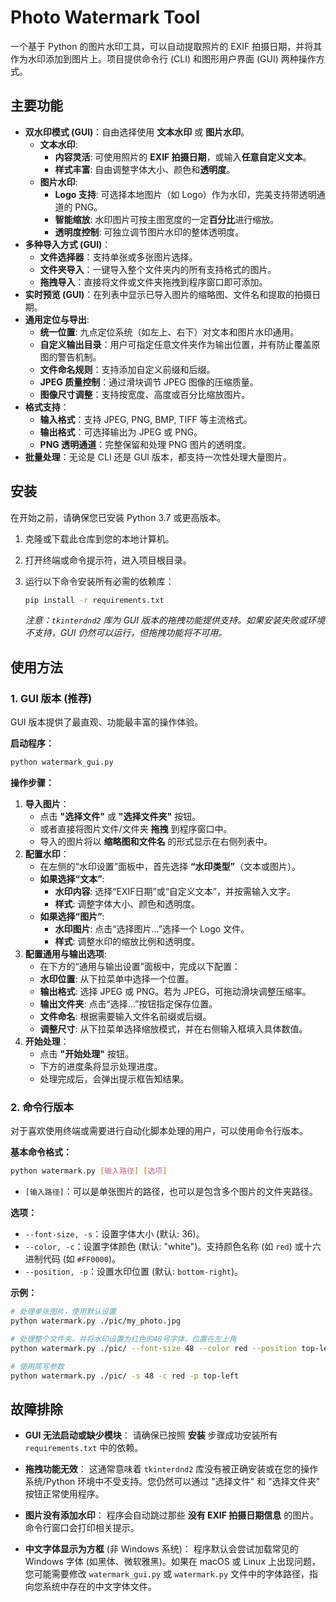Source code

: # Photo Watermark Tool

一个基于 Python 的图片水印工具，可以自动提取照片的 EXIF 拍摄日期，并将其作为水印添加到图片上。项目提供命令行 (CLI) 和图形用户界面 (GUI) 两种操作方式。

## 主要功能

- **双水印模式 (GUI)**：自由选择使用 **文本水印** 或 **图片水印**。
    - **文本水印**:
        - **内容灵活**: 可使用照片的 **EXIF 拍摄日期**，或输入**任意自定义文本**。
        - **样式丰富**: 自由调整字体大小、颜色和**透明度**。
    - **图片水印**:
        - **Logo 支持**: 可选择本地图片（如 Logo）作为水印，完美支持带透明通道的 PNG。
        - **智能缩放**: 水印图片可按主图宽度的一定**百分比**进行缩放。
        - **透明度控制**: 可独立调节图片水印的整体透明度。
- **多种导入方式 (GUI)**：
    - **文件选择器**：支持单张或多张图片选择。
    - **文件夹导入**：一键导入整个文件夹内的所有支持格式的图片。
    - **拖拽导入**：直接将文件或文件夹拖拽到程序窗口即可添加。
- **实时预览 (GUI)**：在列表中显示已导入图片的缩略图、文件名和提取的拍摄日期。
- **通用定位与导出**:
    - **统一位置**: 九点定位系统（如左上、右下）对文本和图片水印通用。
    - **自定义输出目录**：用户可指定任意文件夹作为输出位置，并有防止覆盖原图的警告机制。
    - **文件命名规则**：支持添加自定义前缀和后缀。
    - **JPEG 质量控制**：通过滑块调节 JPEG 图像的压缩质量。
    - **图像尺寸调整**：支持按宽度、高度或百分比缩放图片。
- **格式支持**：
    - **输入格式**：支持 JPEG, PNG, BMP, TIFF 等主流格式。
    - **输出格式**：可选择输出为 JPEG 或 PNG。
    - **PNG 透明通道**：完整保留和处理 PNG 图片的透明度。
- **批量处理**：无论是 CLI 还是 GUI 版本，都支持一次性处理大量图片。

## 安装

在开始之前，请确保您已安装 Python 3.7 或更高版本。

1.  克隆或下载此仓库到您的本地计算机。
2.  打开终端或命令提示符，进入项目根目录。
3.  运行以下命令安装所有必需的依赖库：

    ```bash
    pip install -r requirements.txt
    ```
    *注意：`tkinterdnd2` 库为 GUI 版本的拖拽功能提供支持。如果安装失败或环境不支持，GUI 仍然可以运行，但拖拽功能将不可用。*

## 使用方法

### 1. GUI 版本 (推荐)

GUI 版本提供了最直观、功能最丰富的操作体验。

**启动程序：**

```bash
python watermark_gui.py
```

**操作步骤：**

1.  **导入图片**：
    - 点击 **"选择文件"** 或 **"选择文件夹"** 按钮。
    - 或者直接将图片文件/文件夹 **拖拽** 到程序窗口中。
    - 导入的图片将以 **缩略图和文件名** 的形式显示在右侧列表中。
2.  **配置水印**：
    - 在左侧的“水印设置”面板中，首先选择 **“水印类型”**（文本或图片）。
    - **如果选择“文本”**:
        - **水印内容**: 选择“EXIF日期”或“自定义文本”，并按需输入文字。
        - **样式**: 调整字体大小、颜色和透明度。
    - **如果选择“图片”**:
        - **水印图片**: 点击“选择图片...”选择一个 Logo 文件。
        - **样式**: 调整水印的缩放比例和透明度。
3.  **配置通用与输出选项**:
    - 在下方的“通用与输出设置”面板中，完成以下配置：
    - **水印位置**: 从下拉菜单中选择一个位置。
    - **输出格式**: 选择 JPEG 或 PNG。若为 JPEG，可拖动滑块调整压缩率。
    - **输出文件夹**: 点击“选择...”按钮指定保存位置。
    - **文件命名**: 根据需要输入文件名前缀或后缀。
    - **调整尺寸**: 从下拉菜单选择缩放模式，并在右侧输入框填入具体数值。
4.  **开始处理**：
    - 点击 **"开始处理"** 按钮。
    - 下方的进度条将显示处理进度。
    - 处理完成后，会弹出提示框告知结果。

### 2. 命令行版本

对于喜欢使用终端或需要进行自动化脚本处理的用户，可以使用命令行版本。

**基本命令格式：**

```bash
python watermark.py [输入路径] [选项]
```

-   `[输入路径]`：可以是单张图片的路径，也可以是包含多个图片的文件夹路径。

**选项：**

-   `--font-size, -s`：设置字体大小 (默认: 36)。
-   `--color, -c`：设置字体颜色 (默认: "white")。支持颜色名称 (如 `red`) 或十六进制代码 (如 `#FF0000`)。
-   `--position, -p`：设置水印位置 (默认: `bottom-right`)。

**示例：**

```bash
# 处理单张图片，使用默认设置
python watermark.py ./pic/my_photo.jpg

# 处理整个文件夹，并将水印设置为红色的48号字体，位置在左上角
python watermark.py ./pic/ --font-size 48 --color red --position top-left

# 使用简写参数
python watermark.py ./pic/ -s 48 -c red -p top-left
```

## 故障排除

-   **GUI 无法启动或缺少模块**：
    请确保已按照 **安装** 步骤成功安装所有 `requirements.txt` 中的依赖。

-   **拖拽功能无效**：
    这通常意味着 `tkinterdnd2` 库没有被正确安装或在您的操作系统/Python 环境中不受支持。您仍然可以通过 "选择文件" 和 "选择文件夹" 按钮正常使用程序。

-   **图片没有添加水印**：
    程序会自动跳过那些 **没有 EXIF 拍摄日期信息** 的图片。命令行窗口会打印相关提示。

-   **中文字体显示为方框** (非 Windows 系统)：
    程序默认会尝试加载常见的 Windows 字体 (如黑体、微软雅黑)。如果在 macOS 或 Linux 上出现问题，您可能需要修改 `watermark_gui.py` 或 `watermark.py` 文件中的字体路径，指向您系统中存在的中文字体文件。
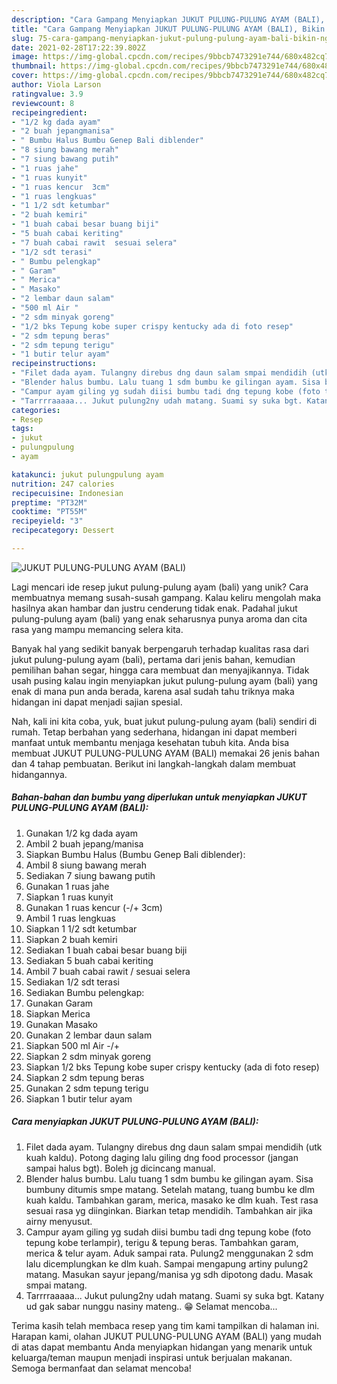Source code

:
 ```yaml
---
description: "Cara Gampang Menyiapkan JUKUT PULUNG-PULUNG AYAM (BALI), Bikin Ngiler"
title: "Cara Gampang Menyiapkan JUKUT PULUNG-PULUNG AYAM (BALI), Bikin Ngiler"
slug: 75-cara-gampang-menyiapkan-jukut-pulung-pulung-ayam-bali-bikin-ngiler
date: 2021-02-28T17:22:39.802Z
image: https://img-global.cpcdn.com/recipes/9bbcb7473291e744/680x482cq70/jukut-pulung-pulung-ayam-bali-foto-resep-utama.jpg
thumbnail: https://img-global.cpcdn.com/recipes/9bbcb7473291e744/680x482cq70/jukut-pulung-pulung-ayam-bali-foto-resep-utama.jpg
cover: https://img-global.cpcdn.com/recipes/9bbcb7473291e744/680x482cq70/jukut-pulung-pulung-ayam-bali-foto-resep-utama.jpg
author: Viola Larson
ratingvalue: 3.9
reviewcount: 8
recipeingredient:
- "1/2 kg dada ayam"
- "2 buah jepangmanisa"
- " Bumbu Halus Bumbu Genep Bali diblender"
- "8 siung bawang merah"
- "7 siung bawang putih"
- "1 ruas jahe"
- "1 ruas kunyit"
- "1 ruas kencur  3cm"
- "1 ruas lengkuas"
- "1 1/2 sdt ketumbar"
- "2 buah kemiri"
- "1 buah cabai besar buang biji"
- "5 buah cabai keriting"
- "7 buah cabai rawit  sesuai selera"
- "1/2 sdt terasi"
- " Bumbu pelengkap"
- " Garam"
- " Merica"
- " Masako"
- "2 lembar daun salam"
- "500 ml Air "
- "2 sdm minyak goreng"
- "1/2 bks Tepung kobe super crispy kentucky ada di foto resep"
- "2 sdm tepung beras"
- "2 sdm tepung terigu"
- "1 butir telur ayam"
recipeinstructions:
- "Filet dada ayam. Tulangny direbus dng daun salam smpai mendidih (utk kuah kaldu). Potong daging lalu giling dng food processor (jangan sampai halus bgt). Boleh jg dicincang manual."
- "Blender halus bumbu. Lalu tuang 1 sdm bumbu ke gilingan ayam. Sisa bumbuny ditumis smpe matang. Setelah matang, tuang bumbu ke dlm kuah kaldu. Tambahkan garam, merica, masako ke dlm kuah. Test rasa sesuai rasa yg diinginkan. Biarkan tetap mendidih. Tambahkan air jika airny menyusut."
- "Campur ayam giling yg sudah diisi bumbu tadi dng tepung kobe (foto tepung kobe terlampir), terigu &amp; tepung beras. Tambahkan garam, merica &amp; telur ayam. Aduk sampai rata. Pulung2 menggunakan 2 sdm lalu dicemplungkan ke dlm kuah. Sampai mengapung artiny pulung2 matang. Masukan sayur jepang/manisa yg sdh dipotong dadu. Masak smpai matang."
- "Tarrrraaaaa... Jukut pulung2ny udah matang. Suami sy suka bgt. Katany ud gak sabar nunggu nasiny mateng.. 😁 Selamat mencoba..."
categories:
- Resep
tags:
- jukut
- pulungpulung
- ayam

katakunci: jukut pulungpulung ayam 
nutrition: 247 calories
recipecuisine: Indonesian
preptime: "PT32M"
cooktime: "PT55M"
recipeyield: "3"
recipecategory: Dessert

---
```



![JUKUT PULUNG-PULUNG AYAM (BALI)](https://img-global.cpcdn.com/recipes/9bbcb7473291e744/680x482cq70/jukut-pulung-pulung-ayam-bali-foto-resep-utama.jpg)

Lagi mencari ide resep jukut pulung-pulung ayam (bali) yang unik? Cara membuatnya memang susah-susah gampang. Kalau keliru mengolah maka hasilnya akan hambar dan justru cenderung tidak enak. Padahal jukut pulung-pulung ayam (bali) yang enak seharusnya punya aroma dan cita rasa yang mampu memancing selera kita.

Banyak hal yang sedikit banyak berpengaruh terhadap kualitas rasa dari jukut pulung-pulung ayam (bali), pertama dari jenis bahan, kemudian pemilihan bahan segar, hingga cara membuat dan menyajikannya. Tidak usah pusing kalau ingin menyiapkan jukut pulung-pulung ayam (bali) yang enak di mana pun anda berada, karena asal sudah tahu triknya maka hidangan ini dapat menjadi sajian spesial.




Nah, kali ini kita coba, yuk, buat jukut pulung-pulung ayam (bali) sendiri di rumah. Tetap berbahan yang sederhana, hidangan ini dapat memberi manfaat untuk membantu menjaga kesehatan tubuh kita. Anda bisa membuat JUKUT PULUNG-PULUNG AYAM (BALI) memakai 26 jenis bahan dan 4 tahap pembuatan. Berikut ini langkah-langkah dalam membuat hidangannya.

<!--inarticleads1-->

##### Bahan-bahan dan bumbu yang diperlukan untuk menyiapkan JUKUT PULUNG-PULUNG AYAM (BALI):

1. Gunakan 1/2 kg dada ayam
1. Ambil 2 buah jepang/manisa
1. Siapkan  Bumbu Halus (Bumbu Genep Bali diblender):
1. Ambil 8 siung bawang merah
1. Sediakan 7 siung bawang putih
1. Gunakan 1 ruas jahe
1. Siapkan 1 ruas kunyit
1. Gunakan 1 ruas kencur (-/+ 3cm)
1. Ambil 1 ruas lengkuas
1. Siapkan 1 1/2 sdt ketumbar
1. Siapkan 2 buah kemiri
1. Sediakan 1 buah cabai besar buang biji
1. Sediakan 5 buah cabai keriting
1. Ambil 7 buah cabai rawit / sesuai selera
1. Sediakan 1/2 sdt terasi
1. Sediakan  Bumbu pelengkap:
1. Gunakan  Garam
1. Siapkan  Merica
1. Gunakan  Masako
1. Gunakan 2 lembar daun salam
1. Siapkan 500 ml Air -/+
1. Siapkan 2 sdm minyak goreng
1. Siapkan 1/2 bks Tepung kobe super crispy kentucky (ada di foto resep)
1. Siapkan 2 sdm tepung beras
1. Gunakan 2 sdm tepung terigu
1. Siapkan 1 butir telur ayam




<!--inarticleads2-->

##### Cara menyiapkan JUKUT PULUNG-PULUNG AYAM (BALI):

1. Filet dada ayam. Tulangny direbus dng daun salam smpai mendidih (utk kuah kaldu). Potong daging lalu giling dng food processor (jangan sampai halus bgt). Boleh jg dicincang manual.
1. Blender halus bumbu. Lalu tuang 1 sdm bumbu ke gilingan ayam. Sisa bumbuny ditumis smpe matang. Setelah matang, tuang bumbu ke dlm kuah kaldu. Tambahkan garam, merica, masako ke dlm kuah. Test rasa sesuai rasa yg diinginkan. Biarkan tetap mendidih. Tambahkan air jika airny menyusut.
1. Campur ayam giling yg sudah diisi bumbu tadi dng tepung kobe (foto tepung kobe terlampir), terigu &amp; tepung beras. Tambahkan garam, merica &amp; telur ayam. Aduk sampai rata. Pulung2 menggunakan 2 sdm lalu dicemplungkan ke dlm kuah. Sampai mengapung artiny pulung2 matang. Masukan sayur jepang/manisa yg sdh dipotong dadu. Masak smpai matang.
1. Tarrrraaaaa... Jukut pulung2ny udah matang. Suami sy suka bgt. Katany ud gak sabar nunggu nasiny mateng.. 😁 Selamat mencoba...




Terima kasih telah membaca resep yang tim kami tampilkan di halaman ini. Harapan kami, olahan JUKUT PULUNG-PULUNG AYAM (BALI) yang mudah di atas dapat membantu Anda menyiapkan hidangan yang menarik untuk keluarga/teman maupun menjadi inspirasi untuk berjualan makanan. Semoga bermanfaat dan selamat mencoba!
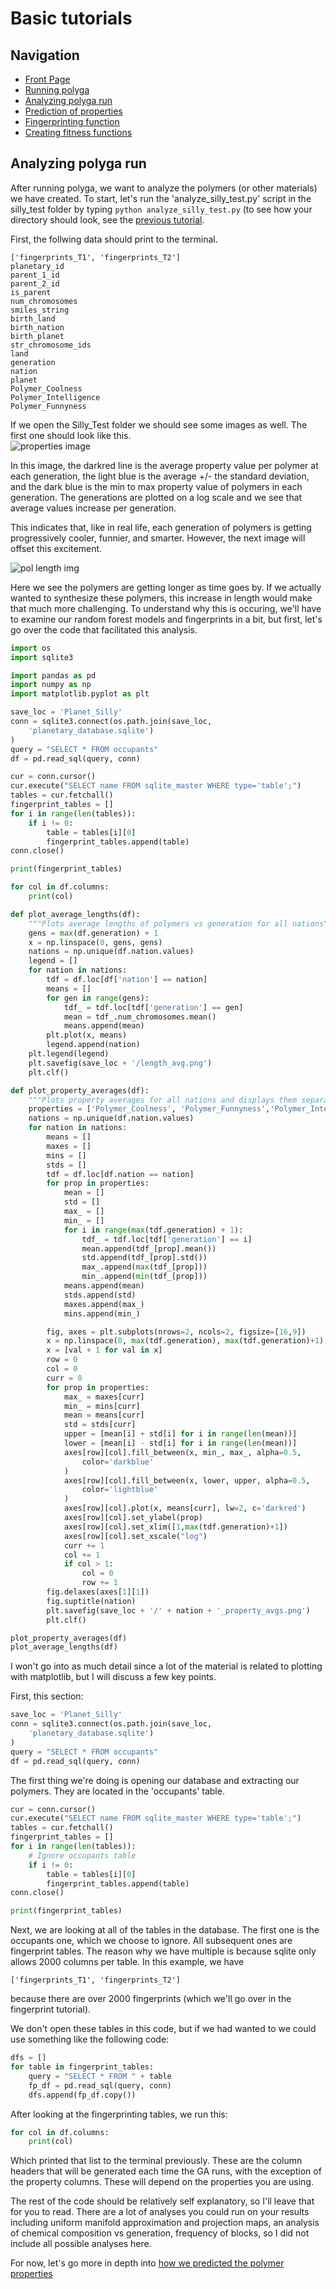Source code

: # Basic tutorials
## Navigation
- [Front Page](../../README.md)
- [Running polyga](basic.md)
- [Analyzing polyga run](analyzing.md) 
- [Prediction of properties](predict.md)
- [Fingerprinting function](fingerprinting.md)
- [Creating fitness functions](fitness.md)

## Analyzing polyga run
After running polyga, we want to analyze the polymers (or other materials)
we have created. To start, let's run the 'analyze\_silly\_test.py' script in 
the silly\_test folder by typing `python analyze_silly_test.py`
(to see how your directory should look, see the [previous tutorial](basic.md).

First, the follwing data should print to the terminal.

```
['fingerprints_T1', 'fingerprints_T2']  
planetary_id  
parent_1_id  
parent_2_id  
is_parent  
num_chromosomes  
smiles_string  
birth_land  
birth_nation  
birth_planet  
str_chromosome_ids  
land  
generation    
nation  
planet  
Polymer_Coolness  
Polymer_Intelligence  
Polymer_Funnyness  
```

If we open the Silly\_Test folder we should see some images as well. The first
one should look like this.  
![properties image](../../imgs/UnitedPolymersOfCool_property_avgs.png)

In this image, the darkred line is the average property value per polymer at
each generation, the light blue is the average +/- the standard deviation, and
the dark blue is the min to max property value of polymers in each generation.
The generations are plotted on a log scale and we see that average values
increase per generation.

This indicates that, like in real life, each generation of polymers is getting 
progressively cooler, funnier, and smarter. However, the next image will offset
this excitement.

![pol length img](../../imgs/length_avg.png)

Here we see the polymers are getting longer as time goes by. If we actually 
wanted to synthesize these polymers, this increase in length would make that 
much more challenging. To understand why this is occuring, we'll have
to examine our random forest models and fingerprints in a bit, but first, let's
go over the code that facilitated this analysis.

```Python
import os
import sqlite3

import pandas as pd
import numpy as np
import matplotlib.pyplot as plt

save_loc = 'Planet_Silly'
conn = sqlite3.connect(os.path.join(save_loc, 
    'planetary_database.sqlite')
)
query = "SELECT * FROM occupants"
df = pd.read_sql(query, conn)

cur = conn.cursor()
cur.execute("SELECT name FROM sqlite_master WHERE type='table';")
tables = cur.fetchall()
fingerprint_tables = []
for i in range(len(tables)):
    if i != 0:
        table = tables[i][0]
        fingerprint_tables.append(table)
conn.close()

print(fingerprint_tables)

for col in df.columns:
    print(col)

def plot_average_lengths(df):
    """Plots average lengths of polymers vs generation for all nations"""
    gens = max(df.generation) + 1
    x = np.linspace(0, gens, gens)
    nations = np.unique(df.nation.values)
    legend = []
    for nation in nations:
        tdf = df.loc[df['nation'] == nation]
        means = []
        for gen in range(gens):
            tdf_ = tdf.loc[tdf['generation'] == gen]
            mean = tdf_.num_chromosomes.mean()
            means.append(mean)
        plt.plot(x, means)
        legend.append(nation)
    plt.legend(legend)
    plt.savefig(save_loc + '/length_avg.png')
    plt.clf()

def plot_property_averages(df):
    """Plots property averages for all nations and displays them separately."""
    properties = ['Polymer_Coolness', 'Polymer_Funnyness','Polymer_Intelligence']
    nations = np.unique(df.nation.values)
    for nation in nations:
        means = []
        maxes = []
        mins = []
        stds = []
        tdf = df.loc[df.nation == nation]
        for prop in properties:
            mean = []
            std = []
            max_ = []
            min_ = []
            for i in range(max(tdf.generation) + 1):
                tdf_ = tdf.loc[tdf['generation'] == i]
                mean.append(tdf_[prop].mean())
                std.append(tdf_[prop].std())
                max_.append(max(tdf_[prop]))
                min_.append(min(tdf_[prop]))
            means.append(mean)
            stds.append(std)
            maxes.append(max_)
            mins.append(min_)

        fig, axes = plt.subplots(nrows=2, ncols=2, figsize=[16,9])
        x = np.linspace(0, max(tdf.generation), max(tdf.generation)+1)
        x = [val + 1 for val in x]
        row = 0
        col = 0
        curr = 0
        for prop in properties:
            max_ = maxes[curr]
            min_ = mins[curr]
            mean = means[curr]
            std = stds[curr]
            upper = [mean[i] + std[i] for i in range(len(mean))]
            lower = [mean[i] - std[i] for i in range(len(mean))]
            axes[row][col].fill_between(x, min_, max_, alpha=0.5, 
                color='darkblue'
            )
            axes[row][col].fill_between(x, lower, upper, alpha=0.5, 
                color='lightblue'
            )
            axes[row][col].plot(x, means[curr], lw=2, c='darkred')
            axes[row][col].set_ylabel(prop)
            axes[row][col].set_xlim([1,max(tdf.generation)+1])
            axes[row][col].set_xscale("log")
            curr += 1
            col += 1
            if col > 1:
                col = 0
                row += 1
        fig.delaxes(axes[1][1])
        fig.suptitle(nation)
        plt.savefig(save_loc + '/' + nation + '_property_avgs.png')
        plt.clf()

plot_property_averages(df)
plot_average_lengths(df)
```

I won't go into as much detail since a lot of the material is related to 
plotting with matplotlib, but I will discuss a few key points.

First, this section:
```Python
save_loc = 'Planet_Silly'
conn = sqlite3.connect(os.path.join(save_loc, 
    'planetary_database.sqlite')
)
query = "SELECT * FROM occupants"
df = pd.read_sql(query, conn)
```

The first thing we're doing is opening our database and extracting our polymers.
They are located in the 'occupants' table.
```Python
cur = conn.cursor()
cur.execute("SELECT name FROM sqlite_master WHERE type='table';")
tables = cur.fetchall()
fingerprint_tables = []
for i in range(len(tables)):
    # Ignore occupants table
    if i != 0:
        table = tables[i][0]
        fingerprint_tables.append(table)
conn.close()

print(fingerprint_tables)
```

Next, we are looking at all of the tables in the database. The first one is
the occupants one, which we choose to ignore. All subsequent ones are 
fingerprint tables. The reason why we have multiple is because sqlite only
allows 2000 columns per table. In this example, we have 
``` 
['fingerprints_T1', 'fingerprints_T2']  
```
because there are over 2000 fingerprints (which we'll go over in the 
fingerprint tutorial).

We don't open these tables in this code, but if we had wanted to we could use
something like the following code:
```Python
dfs = []
for table in fingerprint_tables:
    query = "SELECT * FROM " + table
    fp_df = pd.read_sql(query, conn)
    dfs.append(fp_df.copy())
```

After looking at the fingerprinting tables, we run this:
```Python
for col in df.columns:
    print(col)
```

Which printed that list to the terminal previously. These are the column
headers that will be generated each time the GA runs, with the exception of the
property columns. These will depend on the properties you are using.

The rest of the code should be relatively self explanatory, so I'll leave
that for you to read. There are a lot of analyses you could run on your results
including uniform manifold approximation and projection maps, an analysis of
chemical composition vs generation, frequency of blocks, so I did not include
all possible analyses here.

For now, let's go more in depth into 
[how we predicted the polymer properties](predict.md)
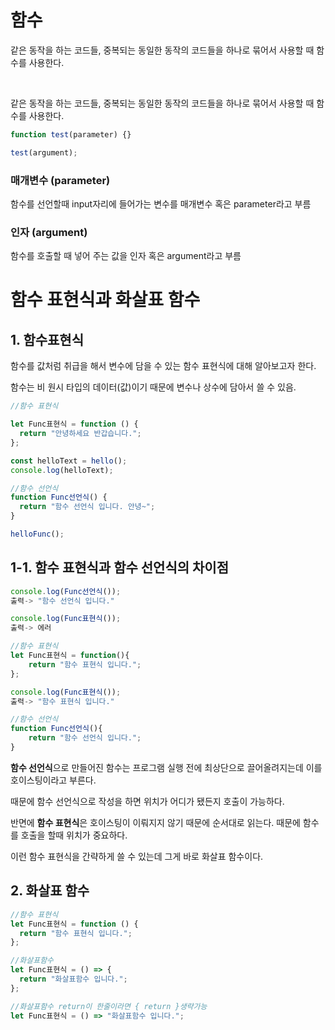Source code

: # 함수

같은 동작을 하는 코드들, 중복되는 동일한 동작의 코드들을 하나로 묶어서 사용할 때 함수를 사용한다.

<br />

같은 동작을 하는 코드들, 중복되는 동일한 동작의 코드들을 하나로 묶어서 사용할 때 함수를 사용한다.

```jsx
function test(parameter) {}

test(argument);
```

### 매개변수 (parameter)

함수를 선언할때 input자리에 들어가는 변수를 매개변수 혹은 parameter라고 부름

### 인자 (argument)

함수를 호출할 때 넣어 주는 값을 인자 혹은 argument라고 부름

# 함수 표현식과 화살표 함수

## 1. 함수표현식

함수를 값처럼 취급을 해서 변수에 담을 수 있는 함수 표현식에 대해 알아보고자 한다.

함수는 비 원시 타입의 데이터(값)이기 때문에 변수나 상수에 담아서 쓸 수 있음.

```jsx
//함수 표현식

let Func표현식 = function () {
  return "안녕하세요 반갑습니다.";
};

const helloText = hello();
console.log(helloText);

//함수 선언식
function Func선언식() {
  return "함수 선언식 입니다. 안녕~";
}

helloFunc();
```

## 1-1. 함수 표현식과 함수 선언식의 차이점

```jsx
console.log(Func선언식());
출력-> "함수 선언식 입니다."

console.log(Func표현식());
출력-> 에러

//함수 표현식
let Func표현식 = function(){
	return "함수 표현식 입니다.";
};

console.log(Func표현식());
출력-> "함수 표현식 입니다."

//함수 선언식
function Func선언식(){
	return "함수 선언식 입니다.";
}
```

**함수 선언식**으로 만들어진 함수는 프로그램 실행 전에 최상단으로 끌어올려지는데 이를 호이스팅이라고 부른다.

때문에 함수 선언식으로 작성을 하면 위치가 어디가 됐든지 호출이 가능하다.

반면에 **함수 표현식**은 호이스팅이 이뤄지지 않기 때문에 순서대로 읽는다. 때문에 함수를 호출을 할때 위치가 중요하다.

이런 함수 표현식을 간략하게 쓸 수 있는데 그게 바로 화살표 함수이다.

## 2. 화살표 함수

```jsx
//함수 표현식
let Func표현식 = function () {
  return "함수 표현식 입니다.";
};

//화살표함수
let Func표현식 = () => {
  return "화살표함수 입니다.";
};

//화살표함수 return이 한줄이라면 { return }생략가능
let Func표현식 = () => "화살표함수 입니다.";
```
◆ ◆ ◆
WORK TASK:
Copy every single line of the material above that holds "dicemplungkan".

PROBLEM SOLUTION:
- "Campur ayam giling yg sudah diisi bumbu tadi dng tepung kobe (foto tepung kobe terlampir), terigu &amp; tepung beras. Tambahkan garam, merica &amp; telur ayam. Aduk sampai rata. Pulung2 menggunakan 2 sdm lalu dicemplungkan ke dlm kuah. Sampai mengapung artiny pulung2 matang. Masukan sayur jepang/manisa yg sdh dipotong dadu. Masak smpai matang."
1. Campur ayam giling yg sudah diisi bumbu tadi dng tepung kobe (foto tepung kobe terlampir), terigu &amp; tepung beras. Tambahkan garam, merica &amp; telur ayam. Aduk sampai rata. Pulung2 menggunakan 2 sdm lalu dicemplungkan ke dlm kuah. Sampai mengapung artiny pulung2 matang. Masukan sayur jepang/manisa yg sdh dipotong dadu. Masak smpai matang.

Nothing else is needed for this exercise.